> _About this exercise_
Could you print the listing again exactly, omitting the pictures?

> _Data_

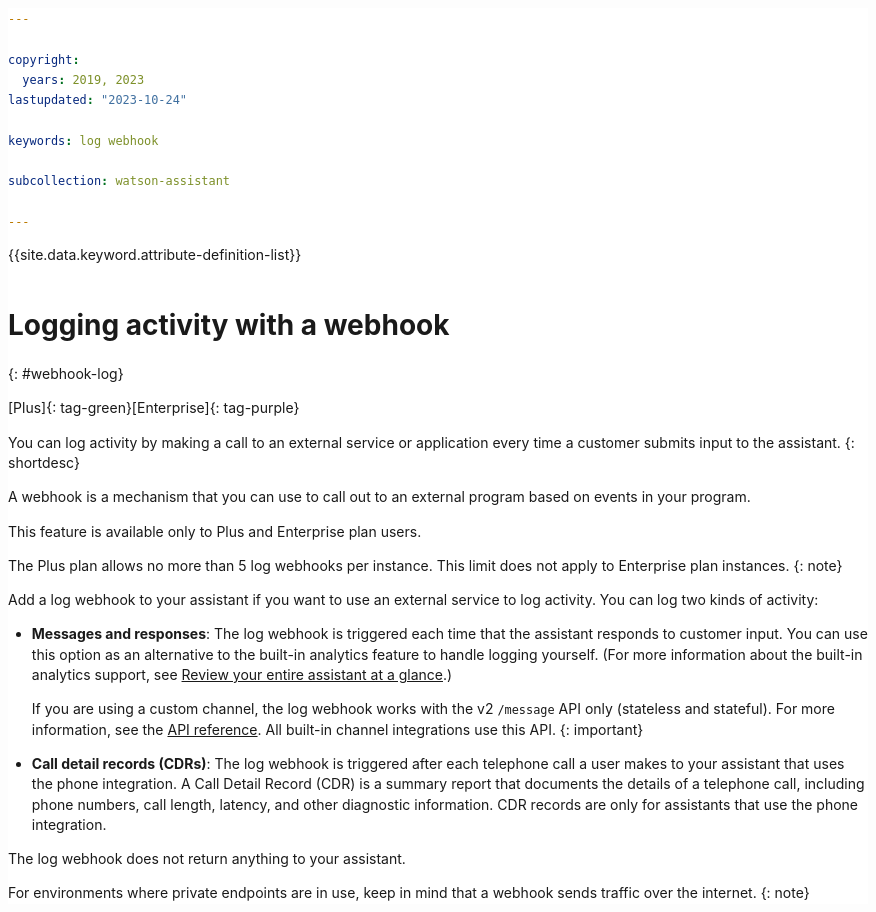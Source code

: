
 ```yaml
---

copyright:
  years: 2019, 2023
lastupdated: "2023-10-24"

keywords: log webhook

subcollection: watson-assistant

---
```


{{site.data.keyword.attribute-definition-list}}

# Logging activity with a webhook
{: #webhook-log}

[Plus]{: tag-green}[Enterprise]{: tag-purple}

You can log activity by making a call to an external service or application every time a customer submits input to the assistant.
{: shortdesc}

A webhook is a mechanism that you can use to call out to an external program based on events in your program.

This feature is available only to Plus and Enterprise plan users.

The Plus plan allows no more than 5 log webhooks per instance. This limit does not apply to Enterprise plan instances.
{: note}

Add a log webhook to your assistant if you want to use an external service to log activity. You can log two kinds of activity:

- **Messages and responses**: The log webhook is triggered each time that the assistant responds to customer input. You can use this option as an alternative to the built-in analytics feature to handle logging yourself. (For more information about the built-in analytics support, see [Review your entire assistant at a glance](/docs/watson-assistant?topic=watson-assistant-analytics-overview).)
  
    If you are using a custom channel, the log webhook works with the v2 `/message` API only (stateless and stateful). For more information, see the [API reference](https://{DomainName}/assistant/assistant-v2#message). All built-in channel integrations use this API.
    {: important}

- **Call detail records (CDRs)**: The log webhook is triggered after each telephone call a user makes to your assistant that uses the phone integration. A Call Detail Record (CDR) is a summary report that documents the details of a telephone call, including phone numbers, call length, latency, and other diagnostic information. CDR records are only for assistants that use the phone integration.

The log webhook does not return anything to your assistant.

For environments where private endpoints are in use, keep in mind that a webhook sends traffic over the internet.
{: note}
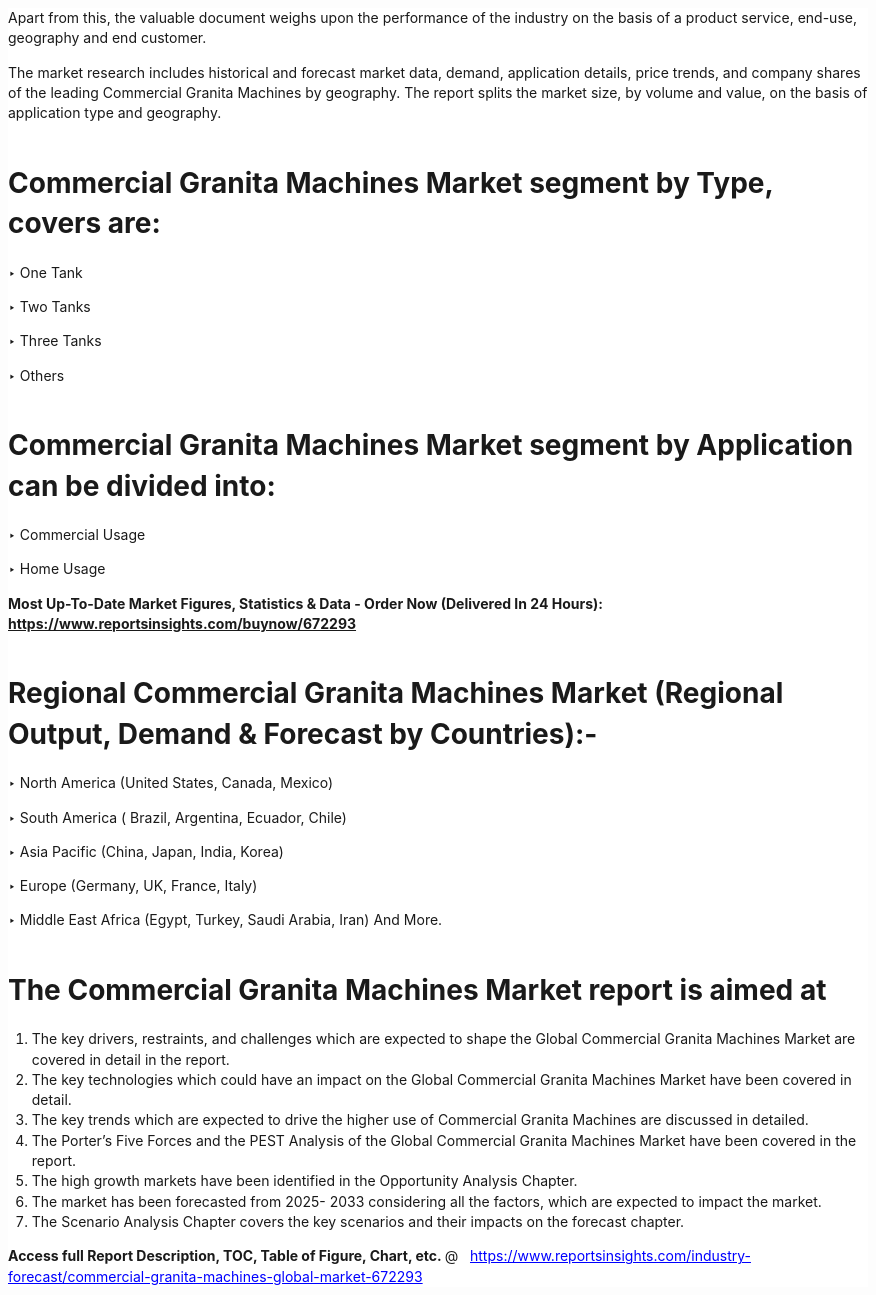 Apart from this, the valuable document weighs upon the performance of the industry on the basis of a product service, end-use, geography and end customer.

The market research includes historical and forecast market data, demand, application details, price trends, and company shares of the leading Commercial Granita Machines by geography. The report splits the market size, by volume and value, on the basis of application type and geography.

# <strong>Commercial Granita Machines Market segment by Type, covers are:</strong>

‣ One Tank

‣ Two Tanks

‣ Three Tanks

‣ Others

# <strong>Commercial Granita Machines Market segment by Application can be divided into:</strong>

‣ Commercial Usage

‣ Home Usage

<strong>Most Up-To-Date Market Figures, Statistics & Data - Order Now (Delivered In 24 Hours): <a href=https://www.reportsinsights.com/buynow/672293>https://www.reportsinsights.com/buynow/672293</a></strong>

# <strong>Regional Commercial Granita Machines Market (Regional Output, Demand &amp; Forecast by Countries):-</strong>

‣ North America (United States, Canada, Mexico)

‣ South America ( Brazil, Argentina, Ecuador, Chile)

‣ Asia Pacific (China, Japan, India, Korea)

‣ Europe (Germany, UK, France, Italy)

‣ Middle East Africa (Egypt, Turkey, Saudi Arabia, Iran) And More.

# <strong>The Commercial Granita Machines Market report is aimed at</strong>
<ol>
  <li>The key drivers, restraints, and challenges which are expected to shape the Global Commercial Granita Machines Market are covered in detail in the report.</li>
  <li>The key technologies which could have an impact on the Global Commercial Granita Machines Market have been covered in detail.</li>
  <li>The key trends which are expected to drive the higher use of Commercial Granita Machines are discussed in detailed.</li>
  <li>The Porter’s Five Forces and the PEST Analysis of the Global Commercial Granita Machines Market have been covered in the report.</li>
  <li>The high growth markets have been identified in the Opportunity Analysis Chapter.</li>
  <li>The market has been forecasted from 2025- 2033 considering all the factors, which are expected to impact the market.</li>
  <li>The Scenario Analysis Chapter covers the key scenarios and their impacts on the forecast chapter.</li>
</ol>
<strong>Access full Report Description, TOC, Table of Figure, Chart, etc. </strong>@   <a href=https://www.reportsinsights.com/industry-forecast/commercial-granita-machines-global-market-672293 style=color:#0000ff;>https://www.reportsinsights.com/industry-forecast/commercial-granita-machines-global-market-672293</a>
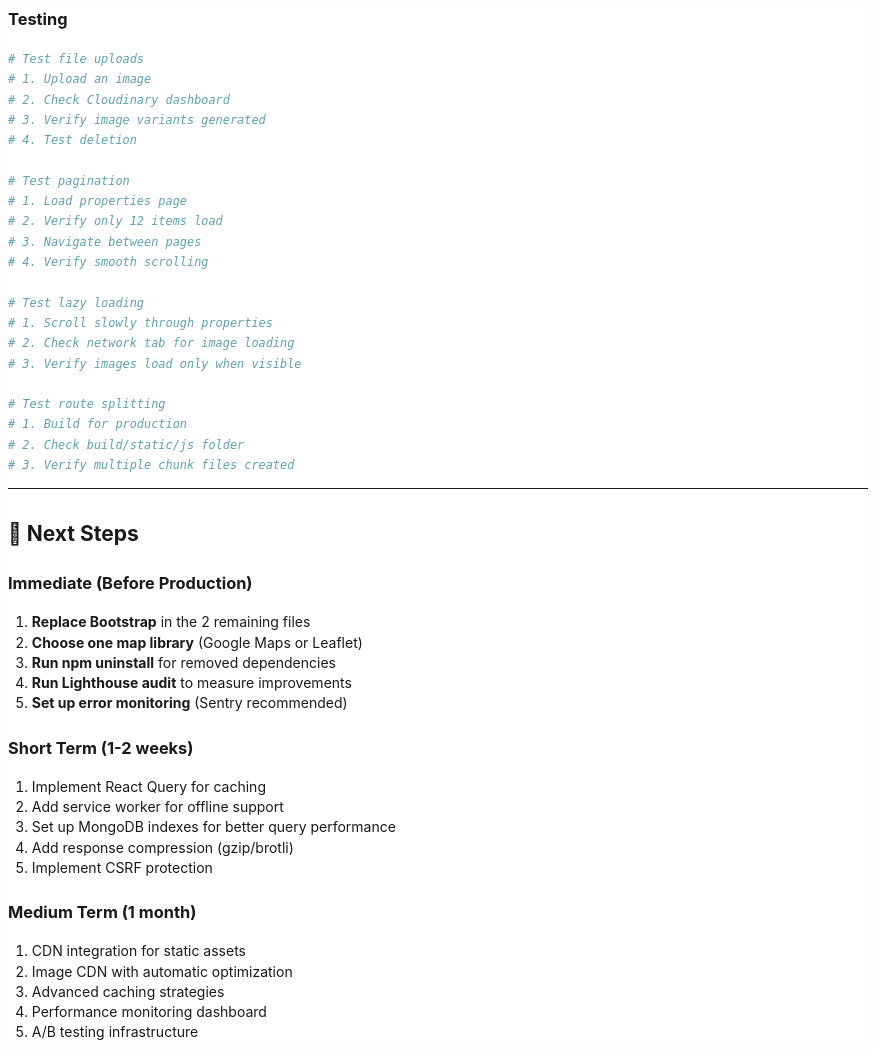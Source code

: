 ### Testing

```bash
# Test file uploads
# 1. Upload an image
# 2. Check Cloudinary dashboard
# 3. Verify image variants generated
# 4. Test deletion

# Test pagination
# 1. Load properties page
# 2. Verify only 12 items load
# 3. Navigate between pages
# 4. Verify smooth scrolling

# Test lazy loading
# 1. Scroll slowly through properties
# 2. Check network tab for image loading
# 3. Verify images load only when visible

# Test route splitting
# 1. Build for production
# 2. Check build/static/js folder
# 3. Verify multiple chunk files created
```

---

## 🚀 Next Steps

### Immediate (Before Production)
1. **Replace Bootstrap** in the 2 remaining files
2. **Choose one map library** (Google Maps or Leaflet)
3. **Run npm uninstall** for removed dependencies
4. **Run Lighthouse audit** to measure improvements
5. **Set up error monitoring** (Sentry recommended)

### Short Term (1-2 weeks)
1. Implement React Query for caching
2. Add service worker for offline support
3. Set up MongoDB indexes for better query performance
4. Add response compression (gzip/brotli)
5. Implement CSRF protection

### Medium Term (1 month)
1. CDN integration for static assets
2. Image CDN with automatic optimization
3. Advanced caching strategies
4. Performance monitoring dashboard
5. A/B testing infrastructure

> _Exercise result_
Source code

:
 ```yaml
---

copyright:
  years: 2019, 2023
lastupdated: "2023-10-24"

keywords: log webhook

subcollection: watson-assistant

---
```


{{site.data.keyword.attribute-definition-list}}

# Logging activity with a webhook
{: #webhook-log}

[Plus]{: tag-green}[Enterprise]{: tag-purple}

You can log activity by making a call to an external service or application every time a customer submits input to the assistant.
{: shortdesc}

A webhook is a mechanism that you can use to call out to an external program based on events in your program.

This feature is available only to Plus and Enterprise plan users.

The Plus plan allows no more than 5 log webhooks per instance. This limit does not apply to Enterprise plan instances.
{: note}

Add a log webhook to your assistant if you want to use an external service to log activity. You can log two kinds of activity:

- **Messages and responses**: The log webhook is triggered each time that the assistant responds to customer input. You can use this option as an alternative to the built-in analytics feature to handle logging yourself. (For more information about the built-in analytics support, see [Review your entire assistant at a glance](/docs/watson-assistant?topic=watson-assistant-analytics-overview).)
  
    If you are using a custom channel, the log webhook works with the v2 `/message` API only (stateless and stateful). For more information, see the [API reference](https://{DomainName}/assistant/assistant-v2#message). All built-in channel integrations use this API.
    {: important}

- **Call detail records (CDRs)**: The log webhook is triggered after each telephone call a user makes to your assistant that uses the phone integration. A Call Detail Record (CDR) is a summary report that documents the details of a telephone call, including phone numbers, call length, latency, and other diagnostic information. CDR records are only for assistants that use the phone integration.

The log webhook does not return anything to your assistant.

For environments where private endpoints are in use, keep in mind that a webhook sends traffic over the internet.
{: note}
 Apart from this, the valuable document weighs upon the performance of the industry on the basis of a product service, end-use, geography and end customer.

The market research includes historical and forecast market data, demand, application details, price trends, and company shares of the leading Commercial Granita Machines by geography. The report splits the market size, by volume and value, on the basis of application type and geography.

# <strong>Commercial Granita Machines Market segment by Type, covers are:</strong>

‣ One Tank

‣ Two Tanks

‣ Three Tanks

‣ Others

# <strong>Commercial Granita Machines Market segment by Application can be divided into:</strong>

‣ Commercial Usage

‣ Home Usage

<strong>Most Up-To-Date Market Figures, Statistics & Data - Order Now (Delivered In 24 Hours): <a href=https://www.reportsinsights.com/buynow/672293>https://www.reportsinsights.com/buynow/672293</a></strong>

# <strong>Regional Commercial Granita Machines Market (Regional Output, Demand &amp; Forecast by Countries):-</strong>

‣ North America (United States, Canada, Mexico)

‣ South America ( Brazil, Argentina, Ecuador, Chile)

‣ Asia Pacific (China, Japan, India, Korea)

‣ Europe (Germany, UK, France, Italy)

‣ Middle East Africa (Egypt, Turkey, Saudi Arabia, Iran) And More.

# <strong>The Commercial Granita Machines Market report is aimed at</strong>
<ol>
  <li>The key drivers, restraints, and challenges which are expected to shape the Global Commercial Granita Machines Market are covered in detail in the report.</li>
  <li>The key technologies which could have an impact on the Global Commercial Granita Machines Market have been covered in detail.</li>
  <li>The key trends which are expected to drive the higher use of Commercial Granita Machines are discussed in detailed.</li>
  <li>The Porter’s Five Forces and the PEST Analysis of the Global Commercial Granita Machines Market have been covered in the report.</li>
  <li>The high growth markets have been identified in the Opportunity Analysis Chapter.</li>
  <li>The market has been forecasted from 2025- 2033 considering all the factors, which are expected to impact the market.</li>
  <li>The Scenario Analysis Chapter covers the key scenarios and their impacts on the forecast chapter.</li>
</ol>
<strong>Access full Report Description, TOC, Table of Figure, Chart, etc. </strong>@   <a href=https://www.reportsinsights.com/industry-forecast/commercial-granita-machines-global-market-672293 style=color:#0000ff;>https://www.reportsinsights.com/industry-forecast/commercial-granita-machines-global-market-672293</a>
Source code

: ### Testing

```bash
# Test file uploads
# 1. Upload an image
# 2. Check Cloudinary dashboard
# 3. Verify image variants generated
# 4. Test deletion

# Test pagination
# 1. Load properties page
# 2. Verify only 12 items load
# 3. Navigate between pages
# 4. Verify smooth scrolling

# Test lazy loading
# 1. Scroll slowly through properties
# 2. Check network tab for image loading
# 3. Verify images load only when visible

# Test route splitting
# 1. Build for production
# 2. Check build/static/js folder
# 3. Verify multiple chunk files created
```

---

## 🚀 Next Steps

### Immediate (Before Production)
1. **Replace Bootstrap** in the 2 remaining files
2. **Choose one map library** (Google Maps or Leaflet)
3. **Run npm uninstall** for removed dependencies
4. **Run Lighthouse audit** to measure improvements
5. **Set up error monitoring** (Sentry recommended)

### Short Term (1-2 weeks)
1. Implement React Query for caching
2. Add service worker for offline support
3. Set up MongoDB indexes for better query performance
4. Add response compression (gzip/brotli)
5. Implement CSRF protection

### Medium Term (1 month)
1. CDN integration for static assets
2. Image CDN with automatic optimization
3. Advanced caching strategies
4. Performance monitoring dashboard
5. A/B testing infrastructure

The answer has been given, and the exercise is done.